PROJECT SUMMARY
Integrating high-dimensional and heterogenous biomedical data, such as electronic health
records (EHRs), molecular data, imaging, and free text, is a key challenge for making robust
discoveries that transform healthcare. Current work in the literature commonly analyze
biomedical data types separately, focus on small disease-related cohorts of patients, and rely on
domain experts and manual clinical feature selection in an ad hoc manner. Although
appropriate in some situations, supervised definitions of the feature space scale poorly, do not
generalize well, include inherent biases, and miss opportunities to discover novel patterns and
features. To address these issues, we will develop novel methods based on unsupervised
machine learning to derive low-dimensional vector-based representations, i.e., “embeddings”, of
medical concepts and patient clinical histories from large- scale, multi-modal and domain-free
biomedical datasets. These pre-computed representations aim to overcome common biases due to
population, supervised labeling, and specific hospital operation processes. These multi-modal
embeddings can be fine-tuned and applied to a number of specific predictive tasks,
improving scalability, generalizability and effectiveness of machine learning models in
healthcare. In particular, we will first develop methods based on unsupervised learning to create
multi-modal embeddings of medical concepts using heterogeneous EHRs, linked biobanks and
electrocardiogram waveform data, from the diverse population of five hospitals within the Mount
Sinai Health System in New York, NY, and publicly available medical knowledge. We will then
create a scalable framework to compute unsupervised multi-modal embeddings that can
summarize patient clinical histories and lead to subtyping and patient stratification.

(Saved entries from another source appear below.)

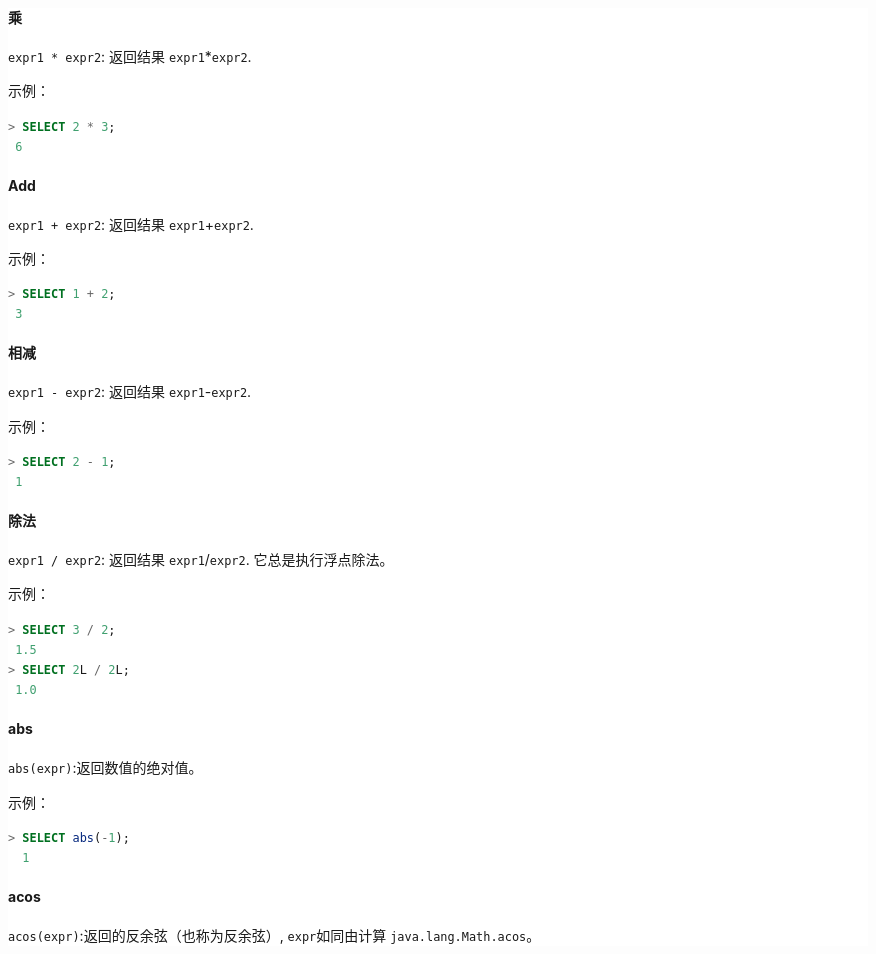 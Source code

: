 #### 乘

`expr1 * expr2`: 返回结果 `expr1`*`expr2`.

示例：

```sql
> SELECT 2 * 3;
 6
```

#### Add

`expr1 + expr2`: 返回结果 `expr1`+`expr2`.

示例：

```sql
> SELECT 1 + 2;
 3
```

#### 相减

`expr1 - expr2`: 返回结果 `expr1`-`expr2`.

示例：

```sql
> SELECT 2 - 1;
 1
```

#### 除法

`expr1 / expr2`: 返回结果 `expr1`/`expr2`. 它总是执行浮点除法。

示例：

```sql
> SELECT 3 / 2;
 1.5
> SELECT 2L / 2L;
 1.0
```

#### abs

`abs(expr)`:返回数值的绝对值。

示例：

```sql
> SELECT abs(-1);
  1
```

#### acos

`acos(expr)`:返回的反余弦（也称为反余弦）, `expr`如同由计算 `java.lang.Math.acos`。
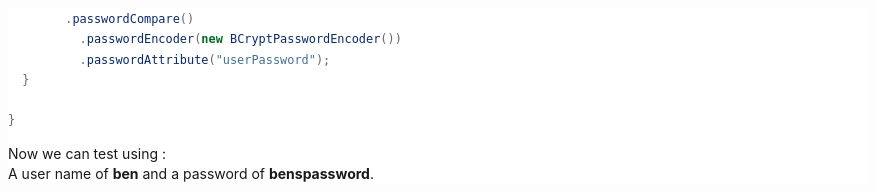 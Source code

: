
 ```java
        .passwordCompare()
          .passwordEncoder(new BCryptPasswordEncoder())
          .passwordAttribute("userPassword");
  }

}
```

Now we can test using :    
A user name of **ben** and a password of **benspassword**.


















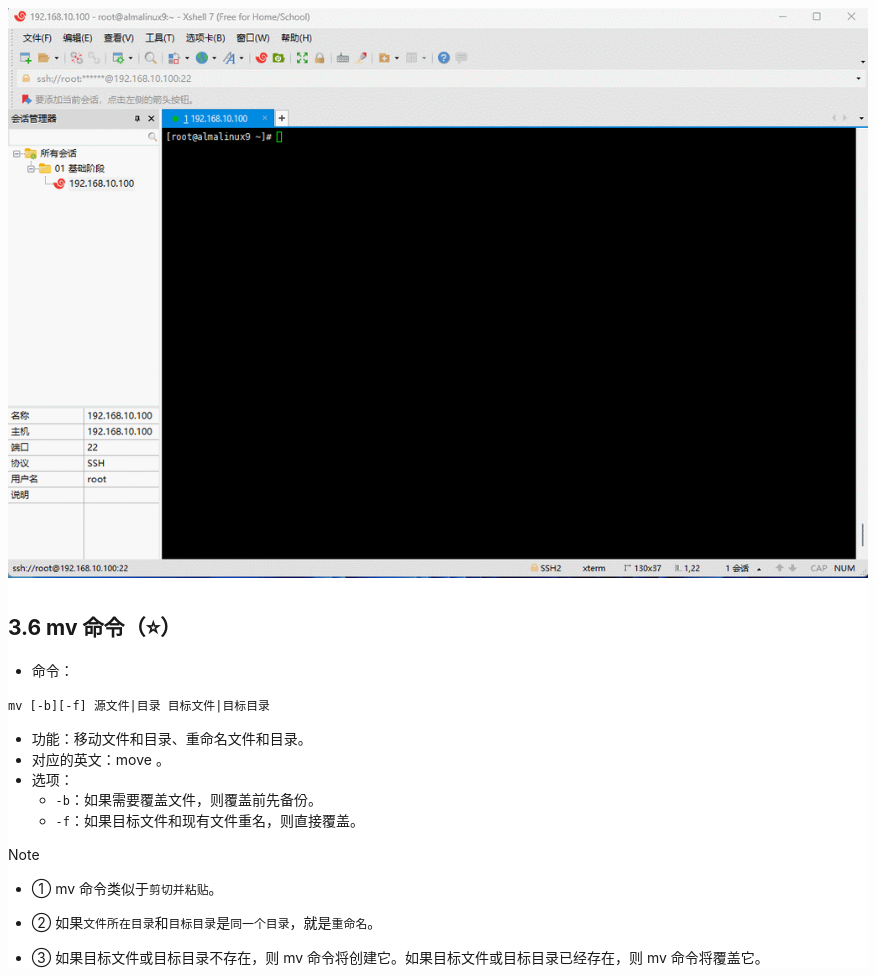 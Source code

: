 ![](./assets/22.gif)

## 3.6 mv 命令（⭐）

* 命令：

```shell
mv [-b][-f] 源文件|目录 目标文件|目标目录
```

* 功能：移动文件和目录、重命名文件和目录。
* 对应的英文：move 。
* 选项：
  * `-b`：如果需要覆盖文件，则覆盖前先备份。
  * `-f`：如果目标文件和现有文件重名，则直接覆盖。

> [!NOTE]
>
> * ① mv 命令类似于`剪切并粘贴`。
>
> * ② 如果`文件所在目录`和`目标目录`是`同一个目录`，就是`重命名`。
> * ③ 如果目标文件或目标目录不存在，则 mv 命令将创建它。如果目标文件或目标目录已经存在，则 mv 命令将覆盖它。


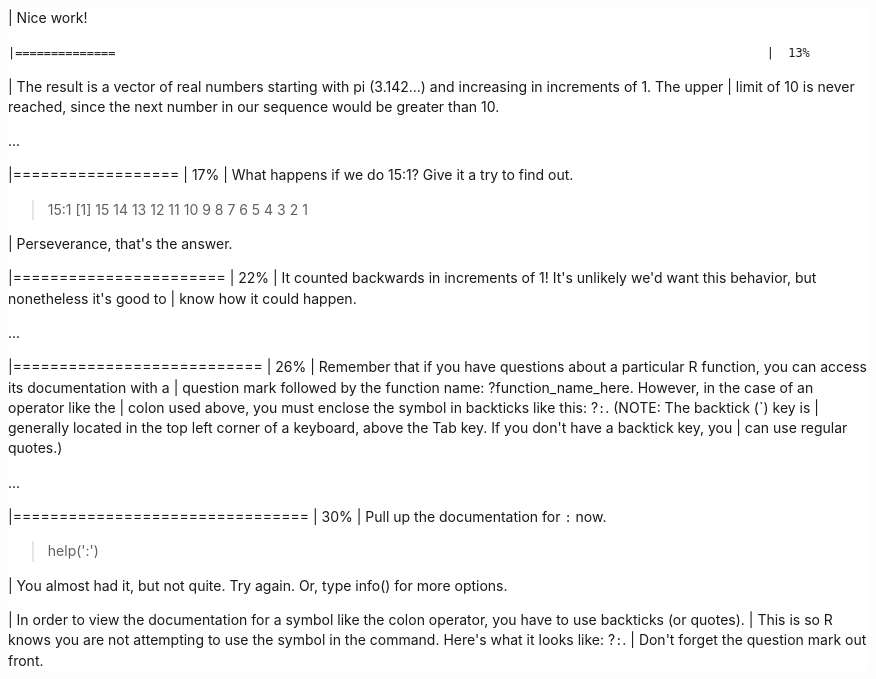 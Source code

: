   | Nice work!
    
    |==============                                                                                           |  13%
  | The result is a vector of real numbers starting with pi (3.142...) and increasing in increments of 1. The upper
  | limit of 10 is never reached, since the next number in our sequence would be greater than 10.
  
  ...
  
  |==================                                                                                       |  17%
  | What happens if we do 15:1? Give it a try to find out.
  
  > 15:1
  [1] 15 14 13 12 11 10  9  8  7  6  5  4  3  2  1
  
  | Perseverance, that's the answer.

  |=======================                                                                                  |  22%
| It counted backwards in increments of 1! It's unlikely we'd want this behavior, but nonetheless it's good to
  | know how it could happen.
  
  ...
  
  |===========================                                                                              |  26%
  | Remember that if you have questions about a particular R function, you can access its documentation with a
  | question mark followed by the function name: ?function_name_here. However, in the case of an operator like the
  | colon used above, you must enclose the symbol in backticks like this: ?`:`. (NOTE: The backtick (`) key is
                                                                                 | generally located in the top left corner of a keyboard, above the Tab key. If you don't have a backtick key, you
| can use regular quotes.)

...

  |================================                                                                         |  30%
| Pull up the documentation for `:` now.

> help(':')

| You almost had it, but not quite. Try again. Or, type info() for more options.

| In order to view the documentation for a symbol like the colon operator, you have to use backticks (or quotes).
| This is so R knows you are not attempting to use the symbol in the command. Here's what it looks like: ?`:`.
                                                                                 | Don't forget the question mark out front.
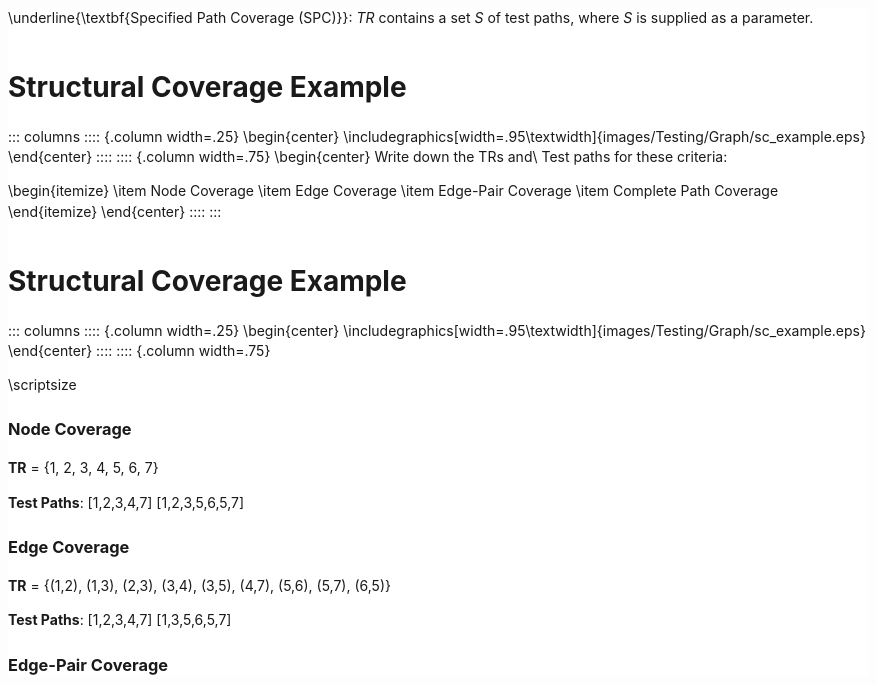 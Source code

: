 \underline{\textbf{Specified Path Coverage (SPC)}}: $TR$ contains a set $S$ of test paths, where $S$ is supplied as a parameter.

# Structural Coverage Example

::: columns
:::: {.column width=.25}
\begin{center}
\includegraphics[width=.95\textwidth]{images/Testing/Graph/sc_example.eps}
\end{center}
::::
:::: {.column width=.75}
\begin{center}
Write down the TRs and\\
Test paths for these criteria:

\begin{itemize}
\item Node Coverage
\item Edge Coverage
\item Edge-Pair Coverage
\item Complete Path Coverage
\end{itemize}
\end{center}
::::
:::

# Structural Coverage Example

::: columns
:::: {.column width=.25}
\begin{center}
\includegraphics[width=.95\textwidth]{images/Testing/Graph/sc_example.eps}
\end{center}
::::
:::: {.column width=.75}

\scriptsize

### Node Coverage

**TR** = {1, 2, 3, 4, 5, 6, 7}

**Test Paths**: [1,2,3,4,7] [1,2,3,5,6,5,7]

### Edge Coverage

**TR** = {(1,2), (1,3), (2,3), (3,4), (3,5), (4,7), (5,6), (5,7), (6,5)}

**Test Paths**: [1,2,3,4,7] [1,3,5,6,5,7]

### Edge-Pair Coverage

We will also
develop a federated learning system to share, visualize, and combine embeddings generated
separately at different medical institutes to capture a larger and more diverse population and
clinical landscape. We will apply embeddings to advance methods for EHR-based disease
phenotyping, onset prediction, and subtyping. While tested on EHRs, genetic and waveform data
from linked repositories, and medical knowledge, the proposed approaches will be easily
extendable to include other data, such as clinical images. This project will represent a step
towards the next generation of ML in healthcare ML that can (i) scale to billions of patients, (ii)
embed complex relationships of multi-modal data, and (iii) create less biased disease
representations by securely learning from patients across institutions via federated learning.